The Deploy the updated application section states the following:
To provide maximum uptime, multiple instances of the application pod must be running.
The section then goes on to state the following:
If you don't have multiple front-end pods, scale the _azure-vote-front_ deployment as follows...
From the doc, it seems pretty clear that you must have more than one pod in a deployment running in order to handle a rolling update. If you don't have more than one pod running, you need to manually execute the scale command to scale the deployment up.
However, my team has noticed different behavior while using AKS: if a deployment only has one pod running and an update is triggered, then AKS automatically scales the deployment up to two pods temporarily in order to execute a rolling update.
Is this behavior intended? I think it's a useful feature but, to my knowledge, it is not called out in the AKS documentation. If so, then I believe that this doc needs to be updated to reflect this behavior.
⚠ Do not edit this section. It is required for docs.microsoft.com ➟ GitHub issue linking.
Thanks for reaching out. If you still have issues just let us know.
Reopening this issue after confirming that it occurs with the command given in the doc.
@MicrosoftDocs/aks-pm @jluk @mlearned is this expected behavior? I can add it to the doc if needed.
More correctly, the current AKS upgrade procedure does not actually scale up the deployments - what's being observed is the cordon, drain and deletion of each node.
AKS fires a cordon and drain to reschedule the pods to a new node - it blocks for a maximum of 20 minutes waiting for all work to be rescheduled.
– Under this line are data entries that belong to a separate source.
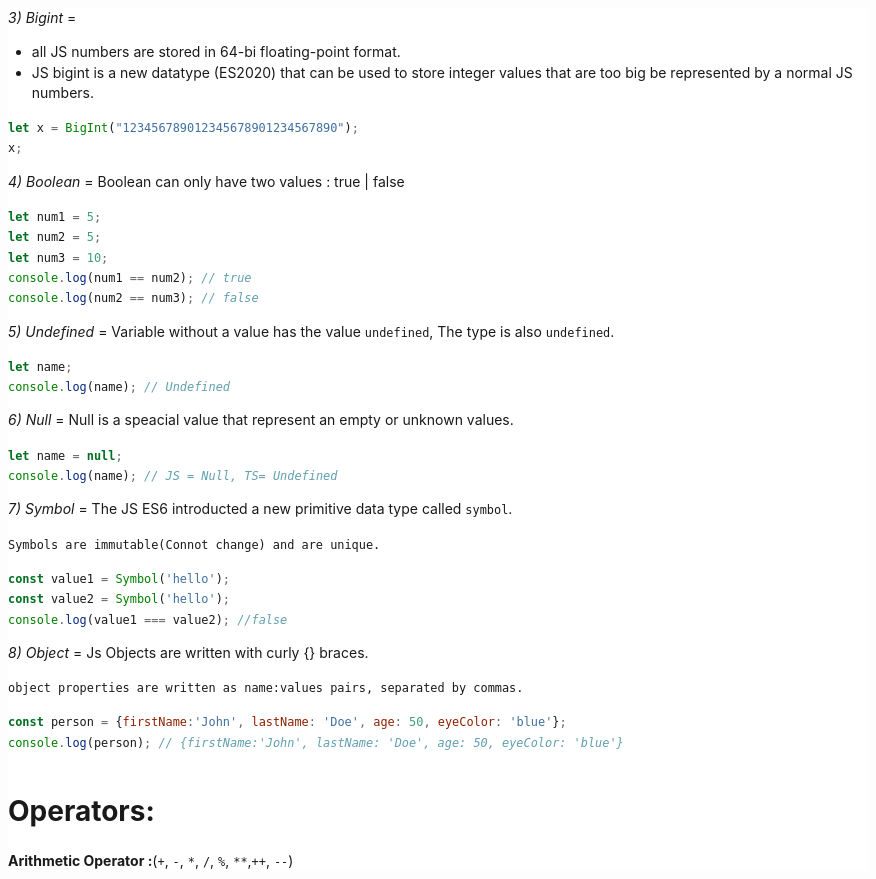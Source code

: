 *3) Bigint* = 
    <ul>
        <li>all JS numbers are stored in 64-bi floating-point format.</li>
        <li> JS bigint is a new datatype (ES2020) that can be used to store integer values that are too big be represented by a normal JS numbers.</li>
    </ul>

```JavaScript
let x = BigInt("123456789012345678901234567890");
x;
```

*4) Boolean* = Boolean can only have two values : true | false

```JavaScript
let num1 = 5;
let num2 = 5;
let num3 = 10;
console.log(num1 == num2); // true
console.log(num2 == num3); // false
```

*5) Undefined* = Variable without a value has the value `undefined`, The type is also `undefined`.

```JavaScript
let name; 
console.log(name); // Undefined
```

*6) Null* = Null is a speacial value that represent an empty or unknown values.

```JavaScript
let name = null;
console.log(name); // JS = Null, TS= Undefined 
```

*7) Symbol* = The JS ES6 introducted a new primitive data type called `symbol`.

    Symbols are immutable(Connot change) and are unique.

```JavaScript
const value1 = Symbol('hello');
const value2 = Symbol('hello');
console.log(value1 === value2); //false
```

*8) Object* = Js Objects are written with curly {} braces.

    object properties are written as name:values pairs, separated by commas.

```JavaScript
const person = {firstName:'John', lastName: 'Doe', age: 50, eyeColor: 'blue'};
console.log(person); // {firstName:'John', lastName: 'Doe', age: 50, eyeColor: 'blue'}
```

# Operators:

**Arithmetic Operator :**(`+`, `-`, `*`, `/`, `%`, `**`,`++`, `--`)
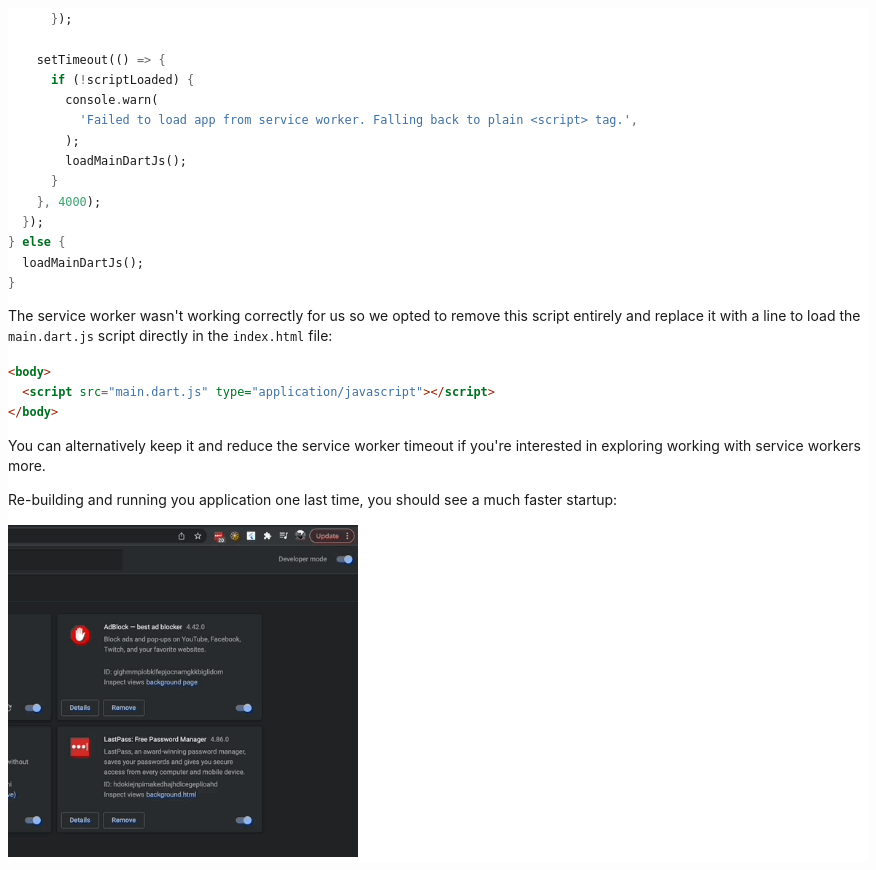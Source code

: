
 ```dart
      });

    setTimeout(() => {
      if (!scriptLoaded) {
        console.warn(
          'Failed to load app from service worker. Falling back to plain <script> tag.',
        );
        loadMainDartJs();
      }
    }, 4000);
  });
} else {
  loadMainDartJs();
}
```

The service worker wasn't working correctly for us so we opted to remove this script entirely and replace it with a line to load the `main.dart.js` script directly in the `index.html` file:

```html
<body>
  <script src="main.dart.js" type="application/javascript"></script>
</body>
```

You can alternatively keep it and reduce the service worker timeout if you're interested in exploring working with service workers more.

Re-building and running you application one last time, you should see a much faster startup:

<img src="/images/tech/flutter-chrome-extension/demo2.gif" width="350" />
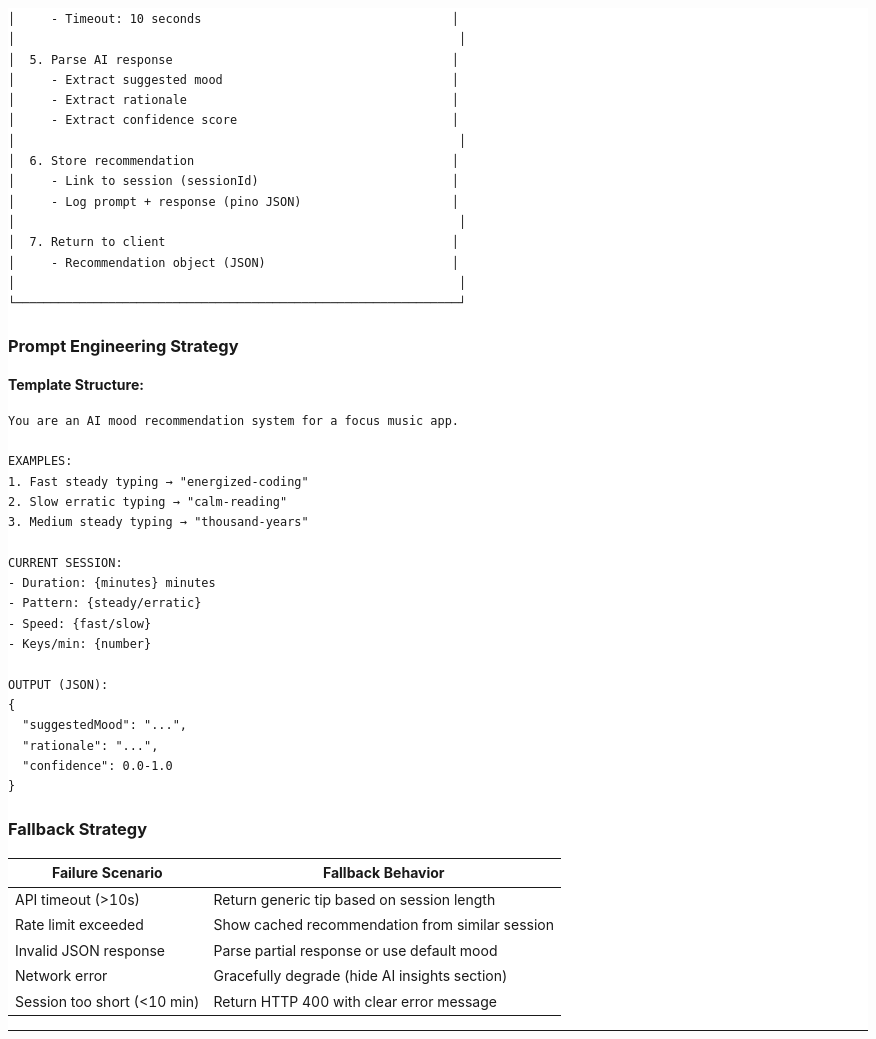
 ```
│     - Timeout: 10 seconds                                   │
│                                                              │
│  5. Parse AI response                                       │
│     - Extract suggested mood                                │
│     - Extract rationale                                     │
│     - Extract confidence score                              │
│                                                              │
│  6. Store recommendation                                    │
│     - Link to session (sessionId)                           │
│     - Log prompt + response (pino JSON)                     │
│                                                              │
│  7. Return to client                                        │
│     - Recommendation object (JSON)                          │
│                                                              │
└──────────────────────────────────────────────────────────────┘
```

### Prompt Engineering Strategy

**Template Structure:**

```
You are an AI mood recommendation system for a focus music app.

EXAMPLES:
1. Fast steady typing → "energized-coding"
2. Slow erratic typing → "calm-reading"
3. Medium steady typing → "thousand-years"

CURRENT SESSION:
- Duration: {minutes} minutes
- Pattern: {steady/erratic}
- Speed: {fast/slow}
- Keys/min: {number}

OUTPUT (JSON):
{
  "suggestedMood": "...",
  "rationale": "...",
  "confidence": 0.0-1.0
}
```

### Fallback Strategy

| Failure Scenario | Fallback Behavior |
|-----------------|-------------------|
| API timeout (>10s) | Return generic tip based on session length |
| Rate limit exceeded | Show cached recommendation from similar session |
| Invalid JSON response | Parse partial response or use default mood |
| Network error | Gracefully degrade (hide AI insights section) |
| Session too short (<10 min) | Return HTTP 400 with clear error message |

---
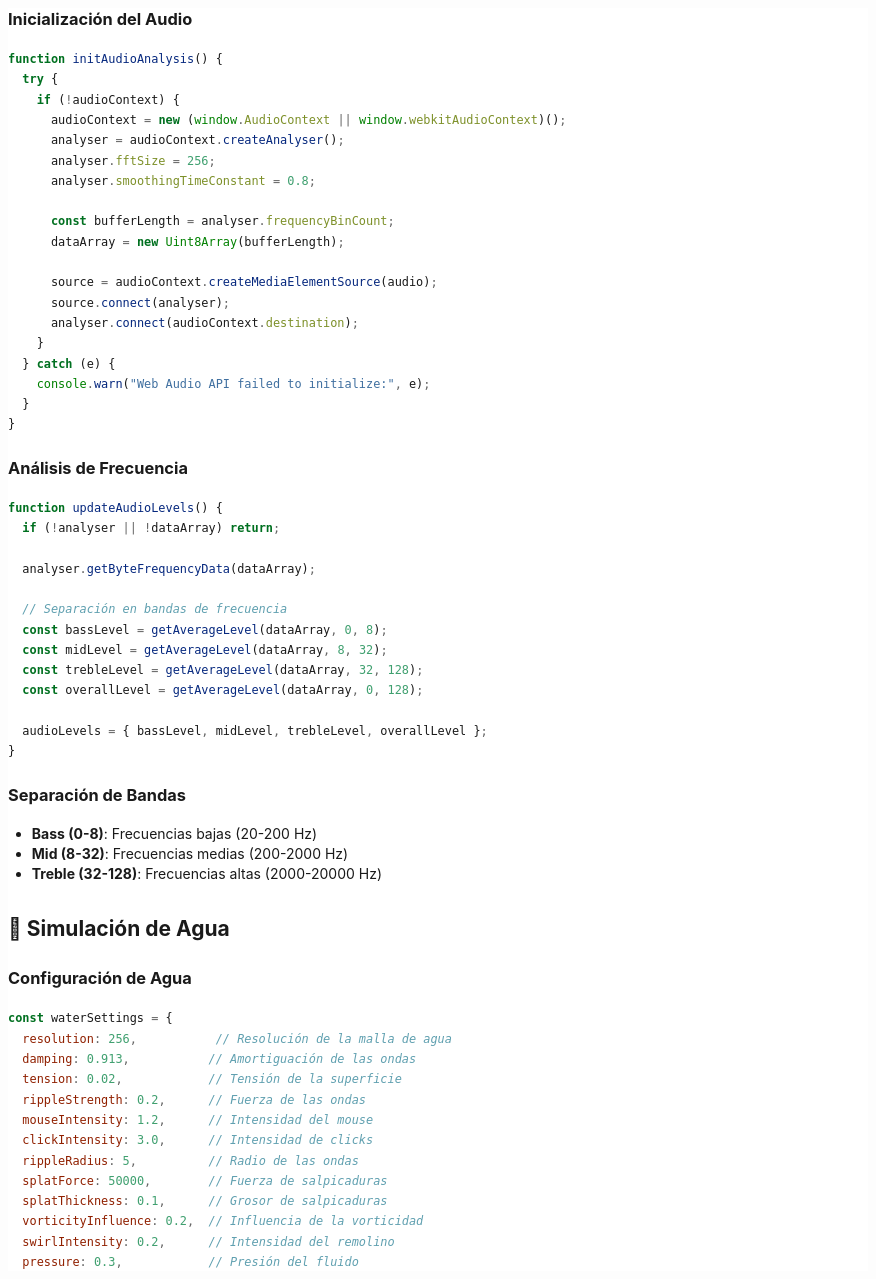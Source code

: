 ### Inicialización del Audio
```javascript
function initAudioAnalysis() {
  try {
    if (!audioContext) {
      audioContext = new (window.AudioContext || window.webkitAudioContext)();
      analyser = audioContext.createAnalyser();
      analyser.fftSize = 256;
      analyser.smoothingTimeConstant = 0.8;
      
      const bufferLength = analyser.frequencyBinCount;
      dataArray = new Uint8Array(bufferLength);
      
      source = audioContext.createMediaElementSource(audio);
      source.connect(analyser);
      analyser.connect(audioContext.destination);
    }
  } catch (e) {
    console.warn("Web Audio API failed to initialize:", e);
  }
}
```

### Análisis de Frecuencia
```javascript
function updateAudioLevels() {
  if (!analyser || !dataArray) return;
  
  analyser.getByteFrequencyData(dataArray);
  
  // Separación en bandas de frecuencia
  const bassLevel = getAverageLevel(dataArray, 0, 8);
  const midLevel = getAverageLevel(dataArray, 8, 32);
  const trebleLevel = getAverageLevel(dataArray, 32, 128);
  const overallLevel = getAverageLevel(dataArray, 0, 128);
  
  audioLevels = { bassLevel, midLevel, trebleLevel, overallLevel };
}
```

### Separación de Bandas
- **Bass (0-8)**: Frecuencias bajas (20-200 Hz)
- **Mid (8-32)**: Frecuencias medias (200-2000 Hz)
- **Treble (32-128)**: Frecuencias altas (2000-20000 Hz)

## 🌊 Simulación de Agua

### Configuración de Agua
```javascript
const waterSettings = {
  resolution: 256,           // Resolución de la malla de agua
  damping: 0.913,           // Amortiguación de las ondas
  tension: 0.02,            // Tensión de la superficie
  rippleStrength: 0.2,      // Fuerza de las ondas
  mouseIntensity: 1.2,      // Intensidad del mouse
  clickIntensity: 3.0,      // Intensidad de clicks
  rippleRadius: 5,          // Radio de las ondas
  splatForce: 50000,        // Fuerza de salpicaduras
  splatThickness: 0.1,      // Grosor de salpicaduras
  vorticityInfluence: 0.2,  // Influencia de la vorticidad
  swirlIntensity: 0.2,      // Intensidad del remolino
  pressure: 0.3,            // Presión del fluido
```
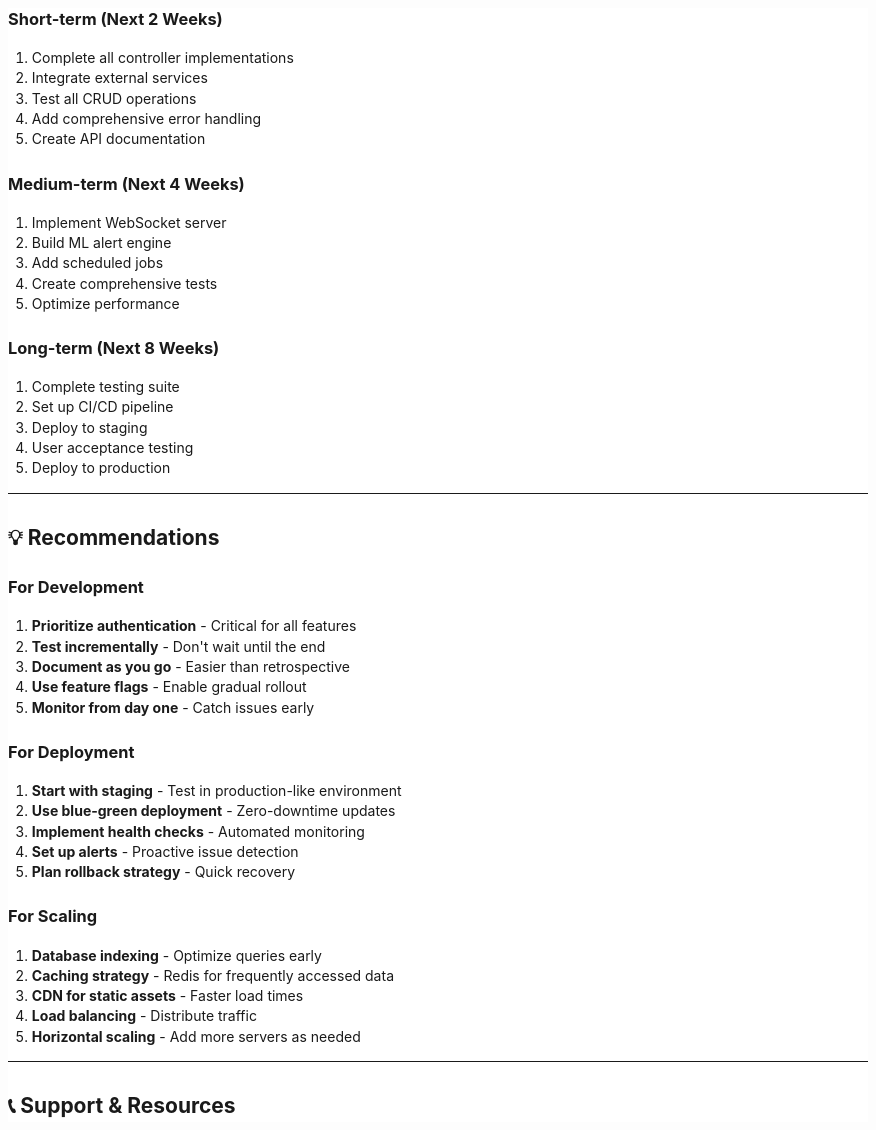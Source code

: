 ### **Short-term (Next 2 Weeks)**
1. Complete all controller implementations
2. Integrate external services
3. Test all CRUD operations
4. Add comprehensive error handling
5. Create API documentation

### **Medium-term (Next 4 Weeks)**
1. Implement WebSocket server
2. Build ML alert engine
3. Add scheduled jobs
4. Create comprehensive tests
5. Optimize performance

### **Long-term (Next 8 Weeks)**
1. Complete testing suite
2. Set up CI/CD pipeline
3. Deploy to staging
4. User acceptance testing
5. Deploy to production

---

## 💡 Recommendations

### **For Development**
1. **Prioritize authentication** - Critical for all features
2. **Test incrementally** - Don't wait until the end
3. **Document as you go** - Easier than retrospective
4. **Use feature flags** - Enable gradual rollout
5. **Monitor from day one** - Catch issues early

### **For Deployment**
1. **Start with staging** - Test in production-like environment
2. **Use blue-green deployment** - Zero-downtime updates
3. **Implement health checks** - Automated monitoring
4. **Set up alerts** - Proactive issue detection
5. **Plan rollback strategy** - Quick recovery

### **For Scaling**
1. **Database indexing** - Optimize queries early
2. **Caching strategy** - Redis for frequently accessed data
3. **CDN for static assets** - Faster load times
4. **Load balancing** - Distribute traffic
5. **Horizontal scaling** - Add more servers as needed

---

## 📞 Support & Resources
Since a cordon / drain and rescheduling of the work can take an indeterminate a mount of time (how big are you container images, are PVCs in play?) after the 20 minute timer expires, AKS continues to decommission that node and bring its replacement online.
The doc is accurate, kubernetes best practices state you should have more than one pod for all deployments for high availability - as noted, workload rescheduling is highly dependent on the type of workload/etc. This means while you have one pod running, and the cordon and drain will trigger a reschedule, during that period your app is offline.
Azurevotes is simplistic enough you wouldn't see the variable workload rescheduling time, and two pods would be online at once.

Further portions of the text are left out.